Geotechnic anchor systems will be adapted with anchor plates and caps made of corrosion resistant and robust UHPC. Concrete itself protects the steel against chlorides. UHPC protects the steel up to 80 times better against chlorides than ordinary concrete does. Components such as these are already developed and have been shown to reach TRL 9. The whole system is designed to prevent corrosion in its lifetime. The amount of steel will be minimized up to 40 % for the whole anchor system.
Also, the anchor plate and the cap need approximately 20 % – 60 % less CO2 than comparable products made of corrosion protected steel. This is caused by the lower emission during the production of the raw material and the production of the products itself.
The anchor plates and the caps are not limited to strengthening quay walls. They could also be used for tensioning systems of offshore aqua cultures and floating wind farms. The system will be adapted to transfer forces from the tensioned mooring lines to the structure and protect them against corrosion.
OPTIMIZED POWER SUPPLY: DEVELOPMENT AND IMPLEMENTATION OF AN ADVANCED BATTERY MANAGEMENT SYSTEM FOR LEAD-ACID BATTERIES
Promoter: NautiTronix UG (haftungsbeschränkt)
Country: Germany
“Optimized Power Supply: Development and Implementation of an Advanced Battery Management System for Lead-Acid Batteries”. The objective of a battery management system for lead-acid batteries is to ensure that the batteries are operated within safe limits, prolonging their lifespan and improving their performance. The expected outcome of the project is a hardware and software system that can monitor the state of the batteries in real-time even on battery-cell-level, provide early warnings of potential issues, and optimize charging and discharging to maximize battery performance and longevity. The cross-sectoral aspect of the project refers to the potential for the battery management system to be used in a variety of industries such as transportation, renewable energy storage, and backup power for critical infrastructure. By developing a system that can be used across multiple sectors, the project can have a broader impact and potentially lead to increased adoption of lead-acid batteries in these industries. Our innovation project aims to develop a novel battery management system (BMS) for marine applications in the Blue Economy. Our BMS will be specifically designed to optimize the performance and lifespan of lead-acid batteries used in marine vessels, such as boats and ships, but as mentioned above, can also be used in other applications.

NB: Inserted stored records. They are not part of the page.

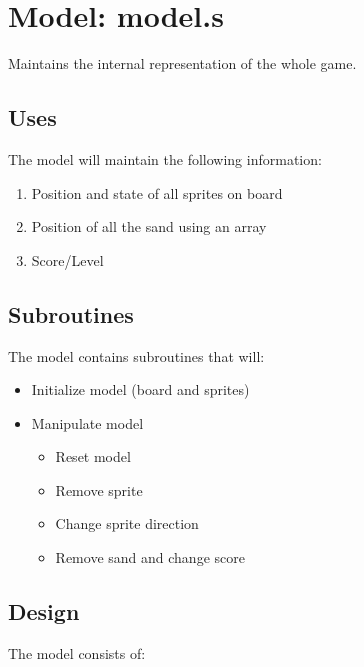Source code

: \section{Model: model.s}

Maintains the internal representation of the whole game.

\subsection{Uses}

The model will maintain the following information:

\begin{enumerate}
	\item Position and state of all sprites on board
	\item Position of all the sand using an array
	\item Score/Level
\end{enumerate}

\subsection{Subroutines}

The model contains subroutines that will:

\begin{itemize}
  \item Initialize model (board and sprites)
  \item Manipulate model
  \begin{itemize}
    \item Reset model
    \item Remove sprite
    \item Change sprite direction
    \item Remove sand and change score
  \end{itemize}
\end{itemize}

\subsection{Design}

The model consists of:

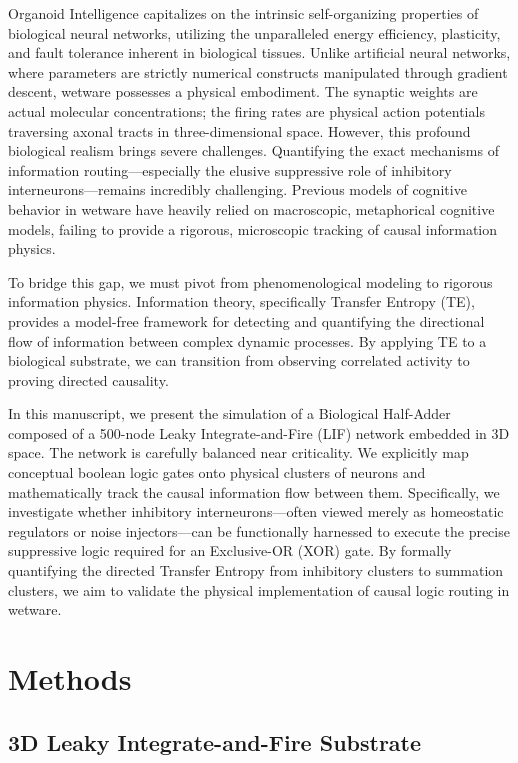 \documentclass[12pt, a4paper]{article}
\begin{document}
Organoid Intelligence capitalizes on the intrinsic self-organizing properties of biological neural networks, utilizing the unparalleled energy efficiency, plasticity, and fault tolerance inherent in biological tissues. Unlike artificial neural networks, where parameters are strictly numerical constructs manipulated through gradient descent, wetware possesses a physical embodiment. The synaptic weights are actual molecular concentrations; the firing rates are physical action potentials traversing axonal tracts in three-dimensional space. However, this profound biological realism brings severe challenges. Quantifying the exact mechanisms of information routing—especially the elusive suppressive role of inhibitory interneurons—remains incredibly challenging. Previous models of cognitive behavior in wetware have heavily relied on macroscopic, metaphorical cognitive models, failing to provide a rigorous, microscopic tracking of causal information physics.

To bridge this gap, we must pivot from phenomenological modeling to rigorous information physics. Information theory, specifically Transfer Entropy (TE), provides a model-free framework for detecting and quantifying the directional flow of information between complex dynamic processes. By applying TE to a biological substrate, we can transition from observing correlated activity to proving directed causality. 

In this manuscript, we present the simulation of a Biological Half-Adder composed of a 500-node Leaky Integrate-and-Fire (LIF) network embedded in 3D space. The network is carefully balanced near criticality. We explicitly map conceptual boolean logic gates onto physical clusters of neurons and mathematically track the causal information flow between them. Specifically, we investigate whether inhibitory interneurons—often viewed merely as homeostatic regulators or noise injectors—can be functionally harnessed to execute the precise suppressive logic required for an Exclusive-OR (XOR) gate. By formally quantifying the directed Transfer Entropy from inhibitory clusters to summation clusters, we aim to validate the physical implementation of causal logic routing in wetware.

\section{Methods}

\subsection{3D Leaky Integrate-and-Fire Substrate}
\end{document}
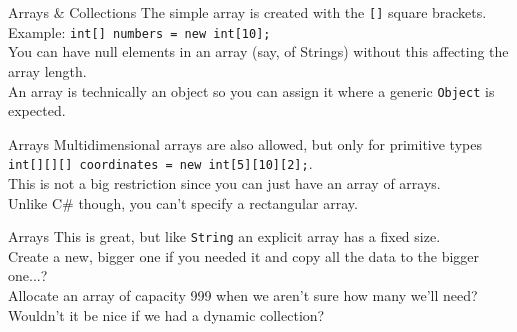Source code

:\documentclass{beamer}
\begin{document}
\begin{frame}{Arrays \& Collections}
The simple array is created with the \texttt{[]} square brackets. \\
\vspace{0.5em}
Example: \texttt{int[] numbers = new int[10];} \\
\vspace{0.5em}
You can have null elements in an array (say, of Strings) without this affecting the array length. \\
\vspace{0.5em}
An array is technically an object so you can assign it where a generic \texttt{Object} is expected. \\
\end{frame}



\begin{frame}{Arrays}
Multidimensional arrays are also allowed, but only for primitive types \\
\vspace{0.5em}
\texttt{int[][][]  coordinates = new int[5][10][2];}.  \\
\vspace{0.5em}
This is not a big restriction since you can just have an array of arrays. \\
\vspace{0.5em}
Unlike C\# though, you can't specify a rectangular array. \\
\end{frame}



\begin{frame}{Arrays}
This is great, but like \texttt{String} an explicit array has a fixed size. \\
\vspace{0.5em}
Create a new, bigger one if you needed it and copy all the data to the bigger one...?  \\
\vspace{0.5em}
Allocate an array of capacity 999 when we aren't sure how many we'll need? \\
\vspace{0.5em}
Wouldn't it be nice if we had a dynamic collection? \\
\end{frame}
\end{document}
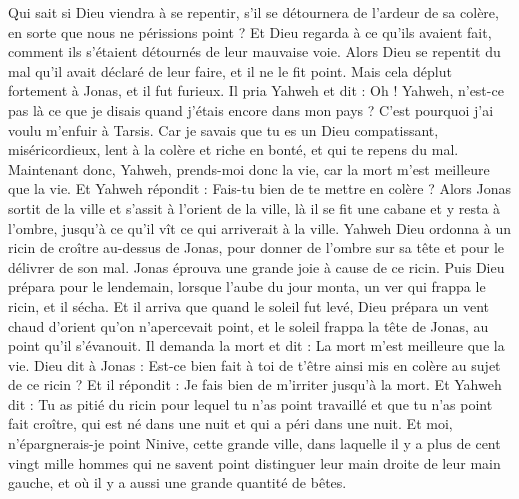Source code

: \begin{multicols}{2}
Qui sait si Dieu viendra à se repentir, s'il se détournera de l'ardeur de sa colère, en sorte que nous ne périssions point ?
Et Dieu regarda à ce qu'ils avaient fait, comment ils s'étaient détournés de leur mauvaise voie. Alors Dieu se repentit du mal qu'il avait déclaré de leur faire, et il ne le fit point.
\VerseOne{}Mais cela déplut fortement à Jonas, et il fut furieux.
Il pria Yahweh et dit : Oh ! Yahweh, n'est-ce pas là ce que je disais quand j'étais encore dans mon pays ? C'est pourquoi j'ai voulu m'enfuir à Tarsis. Car je savais que tu es un Dieu compatissant, miséricordieux, lent à la colère et riche en bonté, et qui te repens du mal.
Maintenant donc, Yahweh, prends-moi donc la vie, car la mort m'est meilleure que la vie.
Et Yahweh répondit : Fais-tu bien de te mettre en colère ?
Alors Jonas sortit de la ville et s'assit à l'orient de la ville, là il se fit une cabane et y resta à l'ombre, jusqu'à ce qu'il vît ce qui arriverait à la ville.
Yahweh Dieu ordonna à un ricin de croître au-dessus de Jonas, pour donner de l'ombre sur sa tête et pour le délivrer de son mal. Jonas éprouva une grande joie à cause de ce ricin.
Puis Dieu prépara pour le lendemain, lorsque l'aube du jour monta, un ver qui frappa le ricin, et il sécha.
Et il arriva que quand le soleil fut levé, Dieu prépara un vent chaud d'orient qu'on n'apercevait point, et le soleil frappa la tête de Jonas, au point qu'il s'évanouit. Il demanda la mort et dit : La mort m'est meilleure que la vie.
Dieu dit à Jonas : Est-ce bien fait à toi de t'être ainsi mis en colère au sujet de ce ricin ? Et il répondit : Je fais bien de m'irriter jusqu'à la mort.
Et Yahweh dit : Tu as pitié du ricin pour lequel tu n'as point travaillé et que tu n'as point fait croître, qui est né dans une nuit et qui a péri dans une nuit.
Et moi, n'épargnerais-je point Ninive, cette grande ville, dans laquelle il y a plus de cent vingt mille hommes qui ne savent point distinguer leur main droite de leur main gauche, et où il y a aussi une grande quantité de bêtes.
\PPE{}
\end{multicols}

DEVELOPMENT OF CARBON FIBER REINFORCED UHPC FOR USE IN HARSH OFFSHORE CONDITIONS AS WELL AS PORT FACILITIES
Promoter: newcycle GmbH
Country: Germany
Development of carbon fiber reinforced UHPC (Ultrahigh-Performance-Concrete) for use in harsh off shore conditions as well as port facilities. The subject of this project outline is the development, practical application as well as setting the course for achieving market maturity for UHPC with carbon reinforcement. This new combination is to be technically developed and theoretically investigated in particular for structures in the area of offshore and port facilities, for example quay walls or locks. A successful introduction in this segment and its process optimization in less demanding subsections would make a significant contribution to reducing the CO2 footprint in the construction industry.
Goals of the project
• Massive reduction of CO2 emissions in the construction industry
• Savings in primary resources
• Increased service life of structures
• Cost reduction through faster and resource-saving construction
Consequently, our goal is to create the preconditions for the widespread use of C-UHPC as an important mass construction material for reducing CO2 emissions.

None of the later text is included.